I'm going to challenge you especially on the first point. The promise of heaven does not encourage good behavior or moral goodness. One needn't exhibit either in order to go to heaven, one need only pray the prayer accepting Christ as your Lord and Savior. So how heaven motivates one to be good is beyond me. Maybe if the non-Biblical idea that "good people go to heaven" is promoted then it might but I can't see Christians wanting to promote something they believe to be untrue.

On the second point, the model that the traditional Christian version of God has set up is not about rewarding personal responsibility. As reiterated from my first point, Heaven is not a a reward for those who are responsible.

There's also an unpleasant piece of nihilism one has to deal with in universalism which James all but identifies. In the spirituality I articulate -- the idea that upon death we will return to a collective consciousness -- we do not "pay" for our crimes. And the reason for this is simple: when we die we cease to exist as individuals. When we die we go to "heaven." And what is "heaven"? It's oneness with the universe and oneness with God. We no longer exist as individuals, but only as one with the divine. This is an idea that we're incapable of comprehending. Our minds cannot get the idea of not existing as we know today. (Go ahead and try, doing so is one way to all but slip into meditation.) So we have to develop metaphors like heaven and hell, hades and paradise, reincarnation, or the visions of other mystical traditions to try and explain it.

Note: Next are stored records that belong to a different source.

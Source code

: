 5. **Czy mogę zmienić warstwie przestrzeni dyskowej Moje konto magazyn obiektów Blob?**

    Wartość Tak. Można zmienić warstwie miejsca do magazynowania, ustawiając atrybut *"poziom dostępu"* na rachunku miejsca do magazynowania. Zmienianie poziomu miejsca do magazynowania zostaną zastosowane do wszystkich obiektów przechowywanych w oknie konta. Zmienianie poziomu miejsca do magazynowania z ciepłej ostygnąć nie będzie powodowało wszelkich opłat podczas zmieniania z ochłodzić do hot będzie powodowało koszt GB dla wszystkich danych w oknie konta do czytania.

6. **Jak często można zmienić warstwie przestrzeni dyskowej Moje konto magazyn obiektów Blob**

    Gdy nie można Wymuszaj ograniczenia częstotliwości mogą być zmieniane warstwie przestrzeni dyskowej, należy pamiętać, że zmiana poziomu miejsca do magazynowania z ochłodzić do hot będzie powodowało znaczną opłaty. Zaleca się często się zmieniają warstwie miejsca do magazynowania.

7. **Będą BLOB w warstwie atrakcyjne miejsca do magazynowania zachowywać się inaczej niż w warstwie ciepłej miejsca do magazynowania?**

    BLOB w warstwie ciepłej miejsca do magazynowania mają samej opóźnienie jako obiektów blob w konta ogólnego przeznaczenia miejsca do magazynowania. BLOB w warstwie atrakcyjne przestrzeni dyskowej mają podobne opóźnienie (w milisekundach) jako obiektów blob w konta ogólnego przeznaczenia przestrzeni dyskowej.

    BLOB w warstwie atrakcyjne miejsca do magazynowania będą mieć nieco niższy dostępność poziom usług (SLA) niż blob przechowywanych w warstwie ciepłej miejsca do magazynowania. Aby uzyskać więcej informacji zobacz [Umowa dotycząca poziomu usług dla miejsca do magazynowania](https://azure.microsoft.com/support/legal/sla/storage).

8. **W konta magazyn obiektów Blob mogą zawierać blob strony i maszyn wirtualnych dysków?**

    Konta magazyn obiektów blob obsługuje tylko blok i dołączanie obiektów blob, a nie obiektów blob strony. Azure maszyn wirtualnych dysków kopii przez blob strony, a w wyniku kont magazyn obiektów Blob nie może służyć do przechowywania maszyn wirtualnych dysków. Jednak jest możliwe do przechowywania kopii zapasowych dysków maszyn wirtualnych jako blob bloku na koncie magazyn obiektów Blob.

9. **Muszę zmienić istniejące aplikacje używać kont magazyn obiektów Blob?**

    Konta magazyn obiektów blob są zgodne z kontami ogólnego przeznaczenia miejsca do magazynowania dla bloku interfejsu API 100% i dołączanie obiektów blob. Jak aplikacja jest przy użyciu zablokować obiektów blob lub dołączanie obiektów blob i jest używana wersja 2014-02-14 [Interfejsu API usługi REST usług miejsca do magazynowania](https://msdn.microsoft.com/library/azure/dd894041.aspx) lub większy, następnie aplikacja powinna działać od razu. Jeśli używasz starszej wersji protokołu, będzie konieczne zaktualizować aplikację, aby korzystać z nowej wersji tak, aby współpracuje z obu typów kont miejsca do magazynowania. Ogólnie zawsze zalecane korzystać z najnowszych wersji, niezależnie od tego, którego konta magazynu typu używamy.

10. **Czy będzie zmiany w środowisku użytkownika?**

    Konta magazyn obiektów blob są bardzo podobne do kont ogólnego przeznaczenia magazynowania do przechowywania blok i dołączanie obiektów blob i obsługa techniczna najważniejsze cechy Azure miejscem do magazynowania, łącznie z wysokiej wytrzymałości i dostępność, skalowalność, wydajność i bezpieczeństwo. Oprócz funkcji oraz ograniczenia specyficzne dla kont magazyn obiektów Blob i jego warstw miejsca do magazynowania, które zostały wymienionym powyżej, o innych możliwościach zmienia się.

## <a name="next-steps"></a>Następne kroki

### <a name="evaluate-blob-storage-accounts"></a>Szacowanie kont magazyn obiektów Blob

I am a Christian. I have accepted Jesus Christ as my Lord and Savior. But that doesn't mean the same thing as when I was an evangelical, "Bible-believing" Christian
ten years ago. It doesn't mean I have a Golden Ticket to a mythical Heaven. What it means is that I look to Christ as the perfect example of how we are to live. I look to his crucifixion as a metaphor for giving up oneself completely for others. This is the path to a spiritual heaven -- the sacrifice of the self in service to others and to the world. This is how you achieve happiness and spiritual fulfillment. Through embracing Christ in this fashion, you and he save yourself from your sin and the hell of a life of misery, a life of sin.

The Christianity I lay before others is one option of many in the Divine Supermarket. And I'm not saying that everyone has to or should embrace my perspective on these issues. I'm simply laying it out here for others who were once where I was, for those who cannot accept the dogmas and spiritual brutalities of literalist Christianity but who have come to realize that there is something out there we might call "God." There is a middle ground between atheism and fundamentalism and I invite those interested to pursue it with me.

 

Over the Rainbow

By James Snapp, Jr.
March 27, 2009

 

Dear David:

Let’s revisit the metaphors you used at the beginning of your most recent post:
“She is my heroin.” “She is my car.” “She is my book.” If you did not proceed to unfold those metaphors, they could be taken to mean almost anything. If you told an illiterate person -- whose wife was killed by a car that had been driven by a man high on heroin -- that you knew someone who was, metaphorically, heroin, a car, and a book, he might conclude that the person is as destructive as heroin, as dangerous as a car, and as incomprehensible as a book.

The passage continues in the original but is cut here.